__Assignment__: Pick out each line of the records that includes the string "ARPANET", and copy it.

__Provided records__:
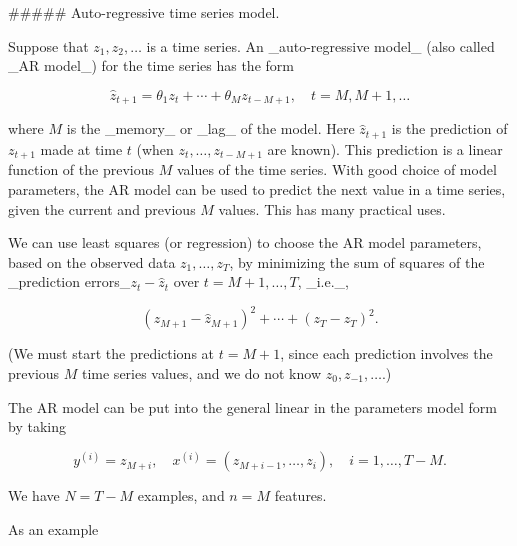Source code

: 
##### Auto-regressive time series model.

Suppose that \(z_{1},z_{2},\ldots\) is a time series. An _auto-regressive model_ (also called _AR model_) for the time series has the form

\[\hat{z}_{t+1}=\theta_{1}z_{t}+\cdots+\theta_{M}z_{t-M+1},\quad t=M,M+1,\ldots\]

where \(M\) is the _memory_ or _lag_ of the model. Here \(\hat{z}_{t+1}\) is the prediction of \(z_{t+1}\) made at time \(t\) (when \(z_{t},\ldots,z_{t-M+1}\) are known). This prediction is a linear function of the previous \(M\) values of the time series. With good choice of model parameters, the AR model can be used to predict the next value in a time series, given the current and previous \(M\) values. This has many practical uses.

We can use least squares (or regression) to choose the AR model parameters, based on the observed data \(z_{1},\ldots,z_{T}\), by minimizing the sum of squares of the _prediction errors_\(z_{t}-\hat{z}_{t}\) over \(t=M+1,\ldots,T\), _i.e._,

\[(z_{M+1}-\hat{z}_{M+1})^{2}+\cdots+(z_{T}-\hat{z}_{T})^{2}.\]

(We must start the predictions at \(t=M+1\), since each prediction involves the previous \(M\) time series values, and we do not know \(z_{0},z_{-1},\ldots\).)

The AR model can be put into the general linear in the parameters model form by taking

\[y^{(i)}=z_{M+i},\quad x^{(i)}=(z_{M+i-1},\ldots,z_{i}),\quad i=1,\ldots,T-M.\]

We have \(N=T-M\) examples, and \(n=M\) features.

As an example 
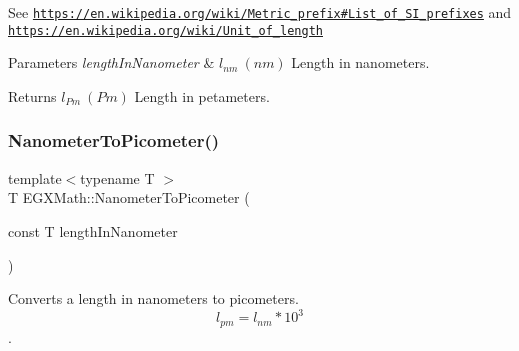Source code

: See \href{https://en.wikipedia.org/wiki/Metric_prefix#List_of_SI_prefixes}{\tt https\+://en.\+wikipedia.\+org/wiki/\+Metric\+\_\+prefix\#\+List\+\_\+of\+\_\+\+S\+I\+\_\+prefixes} and \href{https://en.wikipedia.org/wiki/Unit_of_length}{\tt https\+://en.\+wikipedia.\+org/wiki/\+Unit\+\_\+of\+\_\+length} 
\begin{DoxyParams}{Parameters}
{\em length\+In\+Nanometer} & $ l_{nm}\ (nm)$ Length in nanometers. \\
\hline
\end{DoxyParams}
\begin{DoxyReturn}{Returns}
$ l_{Pm}\ (Pm)$ Length in petameters. 
\end{DoxyReturn}
\mbox{\label{group___e_g_x_math-_conversions-_length_conversions-_nanometer-_s_i_gaba1e9bf91f6e065f8ba8be8dd039b499}} 
\subsubsection{\texorpdfstring{Nanometer\+To\+Picometer()}{NanometerToPicometer()}}
{\footnotesize\ttfamily template$<$typename T $>$ \\
T E\+G\+X\+Math\+::\+Nanometer\+To\+Picometer (\begin{DoxyParamCaption}\item[{const T}]{length\+In\+Nanometer }\end{DoxyParamCaption})}



Converts a length in nanometers to picometers. \[ l_{pm}=l_{nm} * 10^{3} \]. 

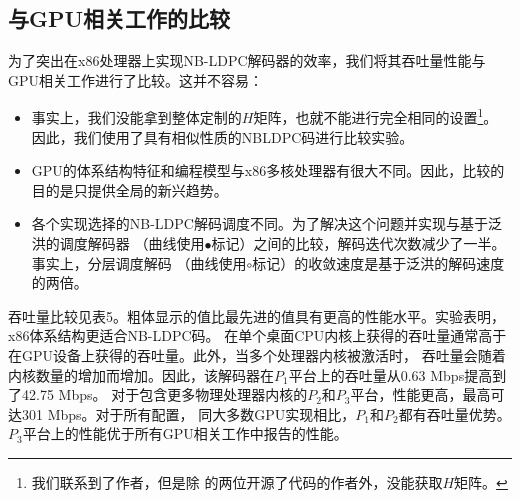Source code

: \documentclass{cjc}
\begin{document}
\subsection{与GPU相关工作的比较}

  为了突出在x86处理器上实现NB-LDPC解码器的效率，我们将其吞吐量性能与GPU相关工作进行了比较。这并不容易：
\begin{itemize}
  \item 事实上，我们没能拿到整体定制的$H$矩阵，也就不能进行完全相同的设置\footnote{我们联系到了作者，但是除
  \cite{noauthor_andrade_nodate,liu_high-throughput_2018}的两位开源了代码的作者外，没能获取$H$矩阵。}。
  因此，我们使用了具有相似性质的NBLDPC码进行比较实验。
  \item GPU的体系结构特征和编程模型与x86多核处理器有很大不同。因此，比较的目的是只提供全局的新兴趋势。
  \item 各个实现选择的NB-LDPC解码调度不同。为了解决这个问题并实现与基于泛洪的调度解码器
  （曲线使用$\bullet$标记）之间的比较，解码迭代次数减少了一半。事实上，分层调度解码
  （曲线使用$\circ$标记）的收敛速度是基于泛洪的解码\cite{beermann_gpu_2015}速度的两倍。
\end{itemize}

  吞吐量比较见表5。粗体显示的值比最先进的值具有更高的性能水平。实验表明，x86体系结构更适合NB-LDPC码。
  在单个桌面CPU内核上获得的吞吐量通常高于在GPU设备上获得的吞吐量。此外，当多个处理器内核被激活时，
  吞吐量会随着内核数量的增加而增加。因此，该解码器在$P_1$平台上的吞吐量从0.63 Mbps提高到了42.75 Mbps。
  对于包含更多物理处理器内核的$P_2$和$P_3$平台，性能更高，最高可达301 Mbps。对于所有配置，
  同大多数GPU实现相比，$P_1$和$P_2$都有吞吐量优势。$P_3$平台上的性能优于所有GPU相关工作中报告的性能。

    
\end{document}

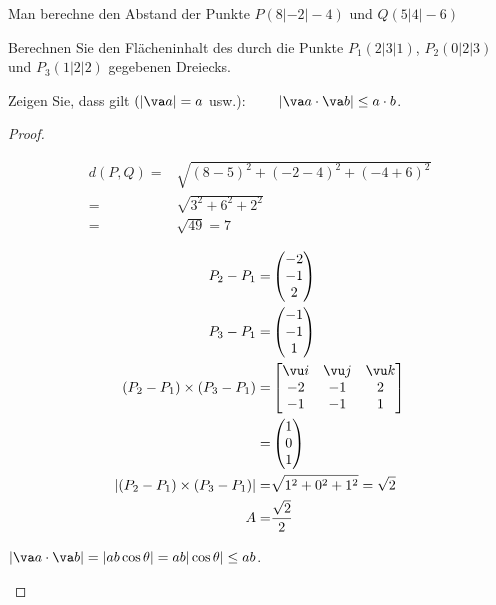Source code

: \begin{Problem}
	\begin{parts}
		\item Man berechne den Abstand der Punkte $P (8| - 2| - 4)$ und $Q(5|4| - 6)$
		\item Berechnen Sie den Fl\"{a}cheninhalt des durch die Punkte $P_1(2|3|1)$, $P_2(0|2|3)$ und $P_3(1|2|2)$ gegebenen Dreiecks.
		\item Zeigen Sie, dass gilt $(|\va a|=a$ usw.): $\qquad \left| \va a \cdot \va b \right| \le a \cdot b$.
	\end{parts}
\end{Problem}
\begin{proof}
	\begin{parts}
		\item
	\begin{align*}
		d(P, Q)=&\sqrt{(8-5)^2+(-2-4)^2+(-4+6)^2}\\
		=& \sqrt{3^2+6^2+2^2}\\
		=&\sqrt{49} =7
	\end{align*}
\item
	{\allowdisplaybreaks
	\begin{align*}
		P_2-P_1=&\begin{pmatrix} -2 \\ -1 \\ 2 \end{pmatrix} \\
		P_3-P_1=& \begin{pmatrix} -1 \\ -1 \\ 1 \end{pmatrix}\\
		(P_2-P_1)\times (P_3-P_1)=&\begin{bmatrix} \vu i & \vu j & \vu k \\ -2 & -1 & 2 \\ -1 & -1 & 1 \end{bmatrix} \\
		=& \begin{pmatrix} 1 \\ 0 \\ 1 \end{pmatrix}\\
		|(P_2-P_1)\times (P_3-P_1)|=& \sqrt{1^2+0^2+1^2} =\sqrt{2}\\
		A=& \frac{\sqrt{2} }{2}
\end{align*}}
\item $|\va a \cdot \va b|=|ab\cos\theta|=ab|\cos\theta| \le ab$. \qedhere
	\end{parts}
\end{proof}

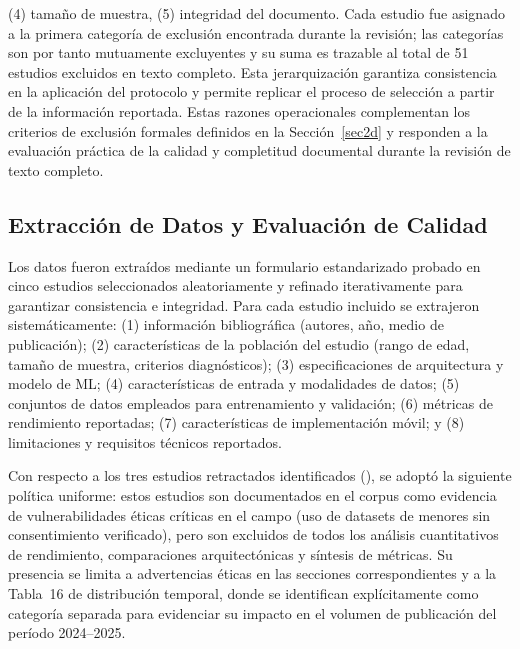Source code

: \documentclass[3p,twocolumn,times]{elsarticle}
\begin{document}
\begin{table}[!ht]
\begin{minipage}{\textwidth}
			(4) tamaño de muestra, (5) integridad del documento. Cada estudio fue asignado a
			la primera categoría de exclusión encontrada durante la revisión; las categorías
			son por tanto mutuamente excluyentes y su suma es trazable al total de 51 estudios
			excluidos en texto completo. Esta jerarquización garantiza consistencia en la
			aplicación del protocolo y permite replicar el proceso de selección a partir de
			la información reportada. Estas razones operacionales complementan los criterios de exclusión formales definidos en la Sección~\ref{sec2d} y responden a la evaluación práctica de la calidad y completitud documental durante la revisión de texto completo.
		\end{minipage}
	\end{table}
	
	\subsection{Extracción de Datos y Evaluación de Calidad}\label{sec2f}
	
	Los datos fueron extraídos mediante un formulario estandarizado probado en cinco
	estudios seleccionados aleatoriamente y refinado iterativamente para garantizar
	consistencia e integridad. Para cada estudio incluido se extrajeron
	sistemáticamente: (1) información bibliográfica (autores, año, medio de
	publicación); (2) características de la población del estudio (rango de edad,
	tamaño de muestra, criterios diagnósticos); (3) especificaciones de arquitectura
	y modelo de ML; (4) características de entrada y modalidades de datos; (5)
	conjuntos de datos empleados para entrenamiento y validación; (6) métricas de
	rendimiento reportadas; (7) características de implementación móvil; y (8)
	limitaciones y requisitos técnicos reportados.
	
	Con respecto a los tres estudios retractados identificados
	(\cite{Gungor2025,Mahmood2025,Kumar2024}), se adoptó la siguiente política
	uniforme: estos estudios son documentados en el corpus como evidencia de
	vulnerabilidades éticas críticas en el campo (uso de datasets de menores sin
	consentimiento verificado), pero son excluidos de todos los análisis cuantitativos
	de rendimiento, comparaciones arquitectónicas y síntesis de métricas. Su presencia
	se limita a advertencias éticas en las secciones correspondientes y a la Tabla~16
	de distribución temporal, donde se identifican explícitamente como categoría
	separada para evidenciar su impacto en el volumen de publicación del período
	2024--2025.
	
\end{document}
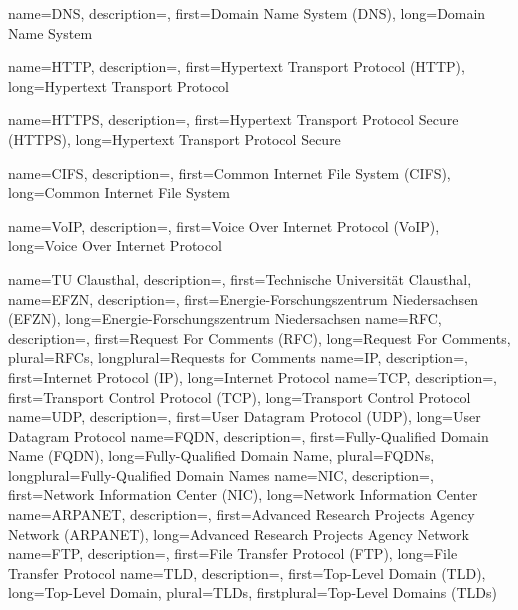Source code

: {%
    name={DNS},
    description={},
    first={Domain Name System (DNS)},
    long={Domain Name System}
}

{%
    name={HTTP},
    description={},
    first={Hypertext Transport Protocol (HTTP)},
    long={Hypertext Transport Protocol}

}
{%
    name={HTTPS},
    description={},
    first={Hypertext Transport Protocol Secure (HTTPS)},
    long={Hypertext Transport Protocol Secure}

}
{%
    name={CIFS},
    description={},
    first={Common Internet File System (CIFS)},
    long={Common Internet File System}

}
{%
    name={VoIP},
    description={},
    first={Voice Over Internet Protocol (VoIP)},
    long={Voice Over Internet Protocol}

}
{%
    name={TU Clausthal},
    description={},
    first={Technische Universität Clausthal},
}
{%
    name={EFZN},
    description={},
    first={Energie-Forschungszentrum Niedersachsen (EFZN)},
    long={Energie-Forschungszentrum Niedersachsen}
}
{%
    name={RFC},
    description={},
    first={Request For Comments (RFC)},
    long={Request For Comments},
    plural={RFCs},
    longplural={Requests for Comments}
}
{%
    name={IP},
    description={},
    first={Internet Protocol (IP)},
    long={Internet Protocol}
}
{%
    name={TCP},
    description={},
    first={Transport Control Protocol (TCP)},
    long={Transport Control Protocol}
}
{%
    name={UDP},
    description={},
    first={User Datagram Protocol (UDP)},
    long={User Datagram Protocol}
}
{%
    name={FQDN},
    description={},
    first={Fully-Qualified Domain Name (FQDN)},
    long={Fully-Qualified Domain Name},
    plural={FQDNs},
    longplural={Fully-Qualified Domain Names}
}
{%
    name={NIC},
    description={},
    first={Network Information Center (NIC)},
    long={Network Information Center}
}
{%
    name={ARPANET},
    description={},
    first={Advanced Research Projects Agency Network (ARPANET)},
    long={Advanced Research Projects Agency Network}
}
{%
    name={FTP},
    description={},
    first={File Transfer Protocol (FTP)},
    long={File Transfer Protocol}
}
{%
    name={TLD},
    description={},
    first={Top-Level Domain (TLD)},
    long={Top-Level Domain},
    plural={TLDs},
    firstplural={Top-Level Domains (TLDs)}
}
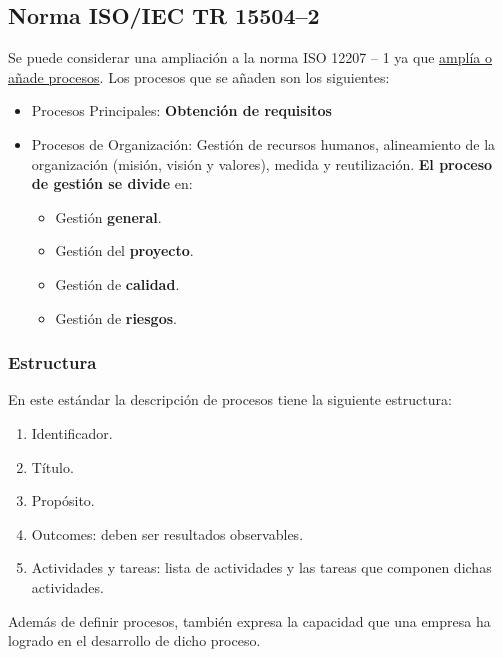 \subsection{Norma ISO/IEC TR 15504--2}
Se puede considerar una ampliación a la norma ISO 12207 – 1 ya que \uline{amplía o añade procesos}. Los procesos que se añaden son los siguientes:



\begin{itemize}
    \item Procesos Principales: \textbf{Obtención de requisitos}
    \item Procesos de Organización: Gestión de recursos humanos, alineamiento de la organización (misión, visión y valores), medida y reutilización. \textbf{El proceso de gestión se divide} en:
    \begin{itemize}
        \item Gestión \textbf{general}.
        \item Gestión del \textbf{proyecto}.
        \item Gestión de \textbf{calidad}.
        \item Gestión de \textbf{riesgos}.
    \end{itemize}
\end{itemize}

\subsubsection{Estructura}
En este estándar la descripción de procesos tiene la siguiente estructura:
\begin{enumerate} %
    \item Identificador. %
    \item Título.%
    \item Propósito.%
    \item Outcomes: deben ser resultados observables.
    \item Actividades y tareas: lista de actividades y las tareas que componen dichas actividades.
\end{enumerate}
Además de definir procesos, también expresa la capacidad que una empresa ha logrado en el desarrollo de dicho proceso.\\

__Result of the exercise__:
    name={ARPANET},
    first={Advanced Research Projects Agency Network (ARPANET)},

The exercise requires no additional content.